### [DIRECTIONS]
Copy the listing that follows, line for line, without a single difference.
==*==
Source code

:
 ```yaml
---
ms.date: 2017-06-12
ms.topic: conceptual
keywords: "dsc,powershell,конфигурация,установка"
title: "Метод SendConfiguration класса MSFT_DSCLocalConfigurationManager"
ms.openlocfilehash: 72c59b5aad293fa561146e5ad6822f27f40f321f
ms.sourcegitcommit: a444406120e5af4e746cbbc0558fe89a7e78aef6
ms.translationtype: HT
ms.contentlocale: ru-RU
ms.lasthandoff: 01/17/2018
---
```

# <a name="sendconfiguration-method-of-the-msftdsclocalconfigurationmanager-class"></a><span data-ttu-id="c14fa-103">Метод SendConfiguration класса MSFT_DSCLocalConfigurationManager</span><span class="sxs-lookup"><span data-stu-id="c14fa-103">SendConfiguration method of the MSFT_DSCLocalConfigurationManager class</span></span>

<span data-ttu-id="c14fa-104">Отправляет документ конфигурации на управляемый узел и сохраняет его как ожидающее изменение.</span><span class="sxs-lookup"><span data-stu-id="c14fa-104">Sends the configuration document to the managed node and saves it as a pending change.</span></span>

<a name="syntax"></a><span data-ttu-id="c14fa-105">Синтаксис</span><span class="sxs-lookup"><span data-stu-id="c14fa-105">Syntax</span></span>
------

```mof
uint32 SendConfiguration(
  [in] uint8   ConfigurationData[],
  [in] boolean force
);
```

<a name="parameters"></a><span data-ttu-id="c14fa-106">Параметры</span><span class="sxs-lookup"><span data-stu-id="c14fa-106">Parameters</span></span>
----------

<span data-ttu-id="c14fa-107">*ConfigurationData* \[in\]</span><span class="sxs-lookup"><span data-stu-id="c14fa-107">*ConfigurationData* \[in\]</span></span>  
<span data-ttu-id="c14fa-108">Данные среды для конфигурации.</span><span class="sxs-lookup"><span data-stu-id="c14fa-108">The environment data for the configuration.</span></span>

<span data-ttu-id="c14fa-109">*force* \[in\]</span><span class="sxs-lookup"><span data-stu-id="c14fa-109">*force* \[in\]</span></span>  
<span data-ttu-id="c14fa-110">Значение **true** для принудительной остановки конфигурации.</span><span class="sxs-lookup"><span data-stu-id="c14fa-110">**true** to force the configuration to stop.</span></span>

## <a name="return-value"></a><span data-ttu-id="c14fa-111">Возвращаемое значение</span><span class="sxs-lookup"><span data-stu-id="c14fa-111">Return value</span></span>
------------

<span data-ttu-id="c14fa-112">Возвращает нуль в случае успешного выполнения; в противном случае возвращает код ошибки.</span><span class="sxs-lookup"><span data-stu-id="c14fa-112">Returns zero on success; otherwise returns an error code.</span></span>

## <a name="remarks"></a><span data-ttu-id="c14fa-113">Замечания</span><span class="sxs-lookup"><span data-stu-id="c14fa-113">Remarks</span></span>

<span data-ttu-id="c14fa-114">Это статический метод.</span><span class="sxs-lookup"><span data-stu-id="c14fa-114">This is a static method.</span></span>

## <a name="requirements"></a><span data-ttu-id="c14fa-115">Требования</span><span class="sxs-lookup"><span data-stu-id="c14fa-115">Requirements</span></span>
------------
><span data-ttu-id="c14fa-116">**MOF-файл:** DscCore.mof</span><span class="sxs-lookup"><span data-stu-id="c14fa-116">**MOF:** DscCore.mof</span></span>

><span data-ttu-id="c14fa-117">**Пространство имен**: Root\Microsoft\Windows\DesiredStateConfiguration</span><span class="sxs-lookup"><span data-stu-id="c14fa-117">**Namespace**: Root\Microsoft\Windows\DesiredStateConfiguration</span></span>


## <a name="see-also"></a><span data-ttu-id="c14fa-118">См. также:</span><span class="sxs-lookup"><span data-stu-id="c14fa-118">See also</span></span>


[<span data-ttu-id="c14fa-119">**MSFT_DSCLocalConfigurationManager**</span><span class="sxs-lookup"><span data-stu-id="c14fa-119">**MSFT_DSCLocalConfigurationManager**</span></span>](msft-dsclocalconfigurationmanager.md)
==*==
### [RESPONSE BOX]
Source code

:
 ```yaml
---
ms.date: 2017-06-12
ms.topic: conceptual
keywords: "dsc,powershell,конфигурация,установка"
title: "Метод SendConfiguration класса MSFT_DSCLocalConfigurationManager"
ms.openlocfilehash: 72c59b5aad293fa561146e5ad6822f27f40f321f
ms.sourcegitcommit: a444406120e5af4e746cbbc0558fe89a7e78aef6
ms.translationtype: HT
ms.contentlocale: ru-RU
ms.lasthandoff: 01/17/2018
---
```

# <a name="sendconfiguration-method-of-the-msftdsclocalconfigurationmanager-class"></a><span data-ttu-id="c14fa-103">Метод SendConfiguration класса MSFT_DSCLocalConfigurationManager</span><span class="sxs-lookup"><span data-stu-id="c14fa-103">SendConfiguration method of the MSFT_DSCLocalConfigurationManager class</span></span>

<span data-ttu-id="c14fa-104">Отправляет документ конфигурации на управляемый узел и сохраняет его как ожидающее изменение.</span><span class="sxs-lookup"><span data-stu-id="c14fa-104">Sends the configuration document to the managed node and saves it as a pending change.</span></span>

<a name="syntax"></a><span data-ttu-id="c14fa-105">Синтаксис</span><span class="sxs-lookup"><span data-stu-id="c14fa-105">Syntax</span></span>
------

```mof
uint32 SendConfiguration(
  [in] uint8   ConfigurationData[],
  [in] boolean force
);
```

<a name="parameters"></a><span data-ttu-id="c14fa-106">Параметры</span><span class="sxs-lookup"><span data-stu-id="c14fa-106">Parameters</span></span>
----------

<span data-ttu-id="c14fa-107">*ConfigurationData* \[in\]</span><span class="sxs-lookup"><span data-stu-id="c14fa-107">*ConfigurationData* \[in\]</span></span>  
<span data-ttu-id="c14fa-108">Данные среды для конфигурации.</span><span class="sxs-lookup"><span data-stu-id="c14fa-108">The environment data for the configuration.</span></span>

<span data-ttu-id="c14fa-109">*force* \[in\]</span><span class="sxs-lookup"><span data-stu-id="c14fa-109">*force* \[in\]</span></span>  
<span data-ttu-id="c14fa-110">Значение **true** для принудительной остановки конфигурации.</span><span class="sxs-lookup"><span data-stu-id="c14fa-110">**true** to force the configuration to stop.</span></span>

## <a name="return-value"></a><span data-ttu-id="c14fa-111">Возвращаемое значение</span><span class="sxs-lookup"><span data-stu-id="c14fa-111">Return value</span></span>
------------

<span data-ttu-id="c14fa-112">Возвращает нуль в случае успешного выполнения; в противном случае возвращает код ошибки.</span><span class="sxs-lookup"><span data-stu-id="c14fa-112">Returns zero on success; otherwise returns an error code.</span></span>

## <a name="remarks"></a><span data-ttu-id="c14fa-113">Замечания</span><span class="sxs-lookup"><span data-stu-id="c14fa-113">Remarks</span></span>

<span data-ttu-id="c14fa-114">Это статический метод.</span><span class="sxs-lookup"><span data-stu-id="c14fa-114">This is a static method.</span></span>

## <a name="requirements"></a><span data-ttu-id="c14fa-115">Требования</span><span class="sxs-lookup"><span data-stu-id="c14fa-115">Requirements</span></span>
------------
><span data-ttu-id="c14fa-116">**MOF-файл:** DscCore.mof</span><span class="sxs-lookup"><span data-stu-id="c14fa-116">**MOF:** DscCore.mof</span></span>

><span data-ttu-id="c14fa-117">**Пространство имен**: Root\Microsoft\Windows\DesiredStateConfiguration</span><span class="sxs-lookup"><span data-stu-id="c14fa-117">**Namespace**: Root\Microsoft\Windows\DesiredStateConfiguration</span></span>


## <a name="see-also"></a><span data-ttu-id="c14fa-118">См. также:</span><span class="sxs-lookup"><span data-stu-id="c14fa-118">See also</span></span>


[<span data-ttu-id="c14fa-119">**MSFT_DSCLocalConfigurationManager**</span><span class="sxs-lookup"><span data-stu-id="c14fa-119">**MSFT_DSCLocalConfigurationManager**</span></span>](msft-dsclocalconfigurationmanager.md)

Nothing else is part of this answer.